A estultícia não é apenas
uma palavra antiga ou difícil; ela é um alerta sobre como conduzimos a nossa
vida. Na Bíblia, ser "estulto" não significa ter pouca instrução
escolar, mas sim sofrer de uma miopia espiritual. É o agir sem pensar, o falar
sem ouvir e, principalmente, o viver como se as nossas escolhas não tivessem
consequências.
Imagine a estultícia como
uma neblina que cega o bom senso. Ela nos faz acreditar que a pressa é melhor
que a paciência. O texto sagrado é claro ao dizer que "responder antes
de ouvir é estultícia e vergonha" (Provérbios 18:13), mostrando que o
tolo atropela o tempo do entendimento. Quando agimos assim, transformamos o que
deveria ser sabedoria em algo desagradável, pois "assim como a mosca
morta faz exalar mau cheiro ao unguento, assim é, para a sabedoria, um pouco de
estultícia" (Eclesiastes 10:1).
Vencer essa inclinação exige
esforço, pois a Bíblia nos lembra que essa característica é profunda: "a
estultícia está ligada ao coração da criança" (Provérbios 22:15). Isso
indica que a tolice é um impulso natural, uma tendência de querer ter sempre a
razão ou de buscar o prazer imediato, já que "a estultícia é alegria
para o que carece de entendimento" (Provérbios 15:21).

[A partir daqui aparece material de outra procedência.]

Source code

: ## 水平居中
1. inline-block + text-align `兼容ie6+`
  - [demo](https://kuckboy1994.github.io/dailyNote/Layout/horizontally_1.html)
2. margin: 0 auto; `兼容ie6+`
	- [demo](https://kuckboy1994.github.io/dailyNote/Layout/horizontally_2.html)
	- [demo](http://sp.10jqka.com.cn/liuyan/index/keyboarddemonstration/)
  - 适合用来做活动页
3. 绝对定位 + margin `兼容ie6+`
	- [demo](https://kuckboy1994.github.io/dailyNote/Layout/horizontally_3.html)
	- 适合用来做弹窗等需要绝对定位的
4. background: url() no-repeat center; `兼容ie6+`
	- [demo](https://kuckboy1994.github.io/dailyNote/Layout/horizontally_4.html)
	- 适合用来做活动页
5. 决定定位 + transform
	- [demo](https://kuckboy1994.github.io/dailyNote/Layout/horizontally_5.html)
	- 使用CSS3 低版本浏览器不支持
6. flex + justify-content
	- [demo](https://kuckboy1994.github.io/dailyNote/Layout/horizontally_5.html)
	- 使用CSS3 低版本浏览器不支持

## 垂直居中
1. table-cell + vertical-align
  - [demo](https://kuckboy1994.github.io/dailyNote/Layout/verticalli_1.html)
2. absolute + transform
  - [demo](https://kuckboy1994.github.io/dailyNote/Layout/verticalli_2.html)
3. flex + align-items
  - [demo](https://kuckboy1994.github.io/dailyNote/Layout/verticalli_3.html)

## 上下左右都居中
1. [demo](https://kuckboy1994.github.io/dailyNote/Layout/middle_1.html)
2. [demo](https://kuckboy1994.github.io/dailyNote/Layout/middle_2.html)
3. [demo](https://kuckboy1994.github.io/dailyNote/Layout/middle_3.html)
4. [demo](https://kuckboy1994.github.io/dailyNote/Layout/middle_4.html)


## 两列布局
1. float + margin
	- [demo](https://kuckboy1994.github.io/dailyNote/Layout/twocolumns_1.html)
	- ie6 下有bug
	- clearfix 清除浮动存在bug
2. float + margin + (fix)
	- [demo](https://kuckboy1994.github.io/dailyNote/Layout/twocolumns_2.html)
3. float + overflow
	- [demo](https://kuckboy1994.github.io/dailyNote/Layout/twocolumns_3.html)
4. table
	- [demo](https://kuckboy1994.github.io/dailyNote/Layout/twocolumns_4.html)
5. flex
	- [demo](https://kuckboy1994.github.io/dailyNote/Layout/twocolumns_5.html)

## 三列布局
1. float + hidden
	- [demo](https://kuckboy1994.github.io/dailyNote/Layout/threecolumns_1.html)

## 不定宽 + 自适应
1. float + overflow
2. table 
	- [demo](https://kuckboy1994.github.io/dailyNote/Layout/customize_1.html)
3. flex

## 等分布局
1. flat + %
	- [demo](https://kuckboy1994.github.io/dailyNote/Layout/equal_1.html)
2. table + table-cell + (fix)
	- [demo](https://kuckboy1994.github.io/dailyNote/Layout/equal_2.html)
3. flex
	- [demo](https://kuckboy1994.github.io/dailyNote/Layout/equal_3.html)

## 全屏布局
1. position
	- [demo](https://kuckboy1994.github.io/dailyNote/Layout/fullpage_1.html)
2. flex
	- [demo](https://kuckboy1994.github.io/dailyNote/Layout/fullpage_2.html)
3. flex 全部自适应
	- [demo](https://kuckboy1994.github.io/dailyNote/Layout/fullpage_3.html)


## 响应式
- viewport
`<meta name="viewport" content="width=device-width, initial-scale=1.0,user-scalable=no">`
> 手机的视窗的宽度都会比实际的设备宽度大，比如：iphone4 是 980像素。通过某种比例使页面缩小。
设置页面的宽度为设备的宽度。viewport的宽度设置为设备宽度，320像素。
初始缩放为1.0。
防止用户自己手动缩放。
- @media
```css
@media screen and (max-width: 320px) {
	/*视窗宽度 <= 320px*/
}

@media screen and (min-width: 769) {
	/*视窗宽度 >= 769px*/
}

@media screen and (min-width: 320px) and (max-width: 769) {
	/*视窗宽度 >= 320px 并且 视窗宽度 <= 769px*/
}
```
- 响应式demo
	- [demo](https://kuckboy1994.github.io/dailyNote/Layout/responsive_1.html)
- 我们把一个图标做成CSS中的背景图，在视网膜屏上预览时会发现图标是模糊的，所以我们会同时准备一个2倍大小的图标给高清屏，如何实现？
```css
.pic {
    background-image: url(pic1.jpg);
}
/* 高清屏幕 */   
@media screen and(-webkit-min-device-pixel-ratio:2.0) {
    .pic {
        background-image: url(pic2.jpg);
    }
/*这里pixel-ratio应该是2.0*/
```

Portanto, o caminho para a
clareza envolve o exercício diário de:
Dominar as palavras, pois "o
estulto multiplica as palavras" (Eclesiastes 10:14) sem critério.
Aprender com a correção,
aceitando que nem sempre sabemos o que é melhor para nós.
Vigiar a reputação, cuidando
para que atitudes impensadas não manchem uma vida de integridade.
No fim das contas, a
sabedoria é o antídoto. Enquanto a estultícia nos isola em nossas próprias
vontades, a sabedoria nos conecta ao que é eterno, transformando nossa confusão
em passos firmes.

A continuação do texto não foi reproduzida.